I fail to understand everyone saying "Tile, make your own app"... don't they have that already, and isn't that the issue here? That Apple is constantly changing the developer restrictions? It definitely smells bad for
any company to first restrict some product that depends on their product, and then almost immediately after offer that same product themselves. Many of the same Apple fanboys are the first to complain when their favorite show gets pulled from their favorite streaming platform, or when some book they paid for disappears because the service got discontinued, or...

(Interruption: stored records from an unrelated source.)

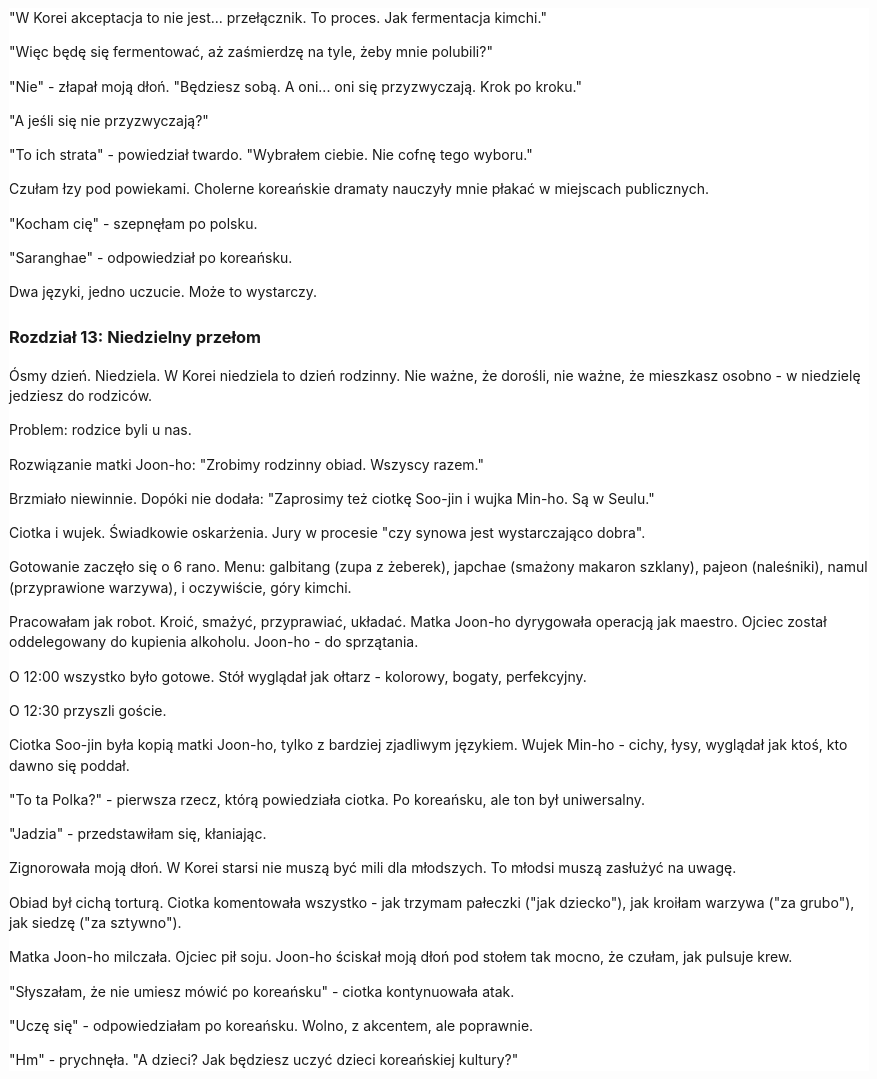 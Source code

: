 "W Korei akceptacja to nie jest... przełącznik. To proces. Jak fermentacja kimchi."

"Więc będę się fermentować, aż zaśmierdzę na tyle, żeby mnie polubili?"

"Nie" - złapał moją dłoń. "Będziesz sobą. A oni... oni się przyzwyczają. Krok po kroku."

"A jeśli się nie przyzwyczają?"

"To ich strata" - powiedział twardo. "Wybrałem ciebie. Nie cofnę tego wyboru."

Czułam łzy pod powiekami. Cholerne koreańskie dramaty nauczyły mnie płakać w miejscach publicznych.

"Kocham cię" - szepnęłam po polsku.

"Saranghae" - odpowiedział po koreańsku.

Dwa języki, jedno uczucie. Może to wystarczy.

### Rozdział 13: Niedzielny przełom

Ósmy dzień. Niedziela. W Korei niedziela to dzień rodzinny. Nie ważne, że dorośli, nie ważne, że mieszkasz osobno - w niedzielę jedziesz do rodziców.

Problem: rodzice byli u nas.

Rozwiązanie matki Joon-ho: "Zrobimy rodzinny obiad. Wszyscy razem."

Brzmiało niewinnie. Dopóki nie dodała: "Zaprosimy też ciotkę Soo-jin i wujka Min-ho. Są w Seulu."

Ciotka i wujek. Świadkowie oskarżenia. Jury w procesie "czy synowa jest wystarczająco dobra".

Gotowanie zaczęło się o 6 rano. Menu: galbitang (zupa z żeberek), japchae (smażony makaron szklany), pajeon (naleśniki), namul (przyprawione warzywa), i oczywiście, góry kimchi.

Pracowałam jak robot. Kroić, smażyć, przyprawiać, układać. Matka Joon-ho dyrygowała operacją jak maestro. Ojciec został oddelegowany do kupienia alkoholu. Joon-ho - do sprzątania.

O 12:00 wszystko było gotowe. Stół wyglądał jak ołtarz - kolorowy, bogaty, perfekcyjny.

O 12:30 przyszli goście.

Ciotka Soo-jin była kopią matki Joon-ho, tylko z bardziej zjadliwym językiem. Wujek Min-ho - cichy, łysy, wyglądał jak ktoś, kto dawno się poddał.

"To ta Polka?" - pierwsza rzecz, którą powiedziała ciotka. Po koreańsku, ale ton był uniwersalny.

"Jadzia" - przedstawiłam się, kłaniając.

Zignorowała moją dłoń. W Korei starsi nie muszą być mili dla młodszych. To młodsi muszą zasłużyć na uwagę.

Obiad był cichą torturą. Ciotka komentowała wszystko - jak trzymam pałeczki ("jak dziecko"), jak kroiłam warzywa ("za grubo"), jak siedzę ("za sztywno").

Matka Joon-ho milczała. Ojciec pił soju. Joon-ho ściskał moją dłoń pod stołem tak mocno, że czułam, jak pulsuje krew.

"Słyszałam, że nie umiesz mówić po koreańsku" - ciotka kontynuowała atak.

"Uczę się" - odpowiedziałam po koreańsku. Wolno, z akcentem, ale poprawnie.

"Hm" - prychnęła. "A dzieci? Jak będziesz uczyć dzieci koreańskiej kultury?"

And, for everyone who constantly repeats "it's Apple's platform", remember that most of the standards that have been truly successful were
open standards that, at the least, had fair, reasonable licensing provisions and costs. If Apple thought location finding was such a great idea, they could have built it themselves quite a while ago (they made the Find My iPhone app...how long ago now? You can't tell me nobody within Apple ever said "hmmm, what if you could find other devices?") It really does feel like Apple waits for
other companies to innovate, and then capitalizes on those efforts by changing the developer rules and then implementing the same product themselves without those same limits. The danger of "it's Apple's platform" is that you might get exactly what you wish for - a platform that is 100% Apple, with nobody else contributing. Businesses may just decide it's too risky to develop a product for Apple devices because of the inherent risk that Apple might change the rules and shut them out of the market, then take over and do it themselves. Sure, some companies will be "Android-only", but iOS is a large enough part of the market share, and
end users don't really care about all this infighting (they just want the products they paid for to work the way they expect), that many ideas will just never get off the ground in the first place.
(Let's not forget, Apple hasn't really ever "invented" anything. They certainly have applied their design skill to make better iterations of concepts, and their marketing skill to sell those products, but Apple has a long history of acquire-and-conquer. Let's see... GUI = Xerox, mouse = Xerox, all-in-one computer = HP 9830 or Commodore PET, tablet = Windows for Pen Computing, touchscreen tablet = many examples of Windows Tablet PC Edition, MP3 player = Diamond Rio, smartphone = depending on your definition, Nokia/Pocket PC phones/etc...)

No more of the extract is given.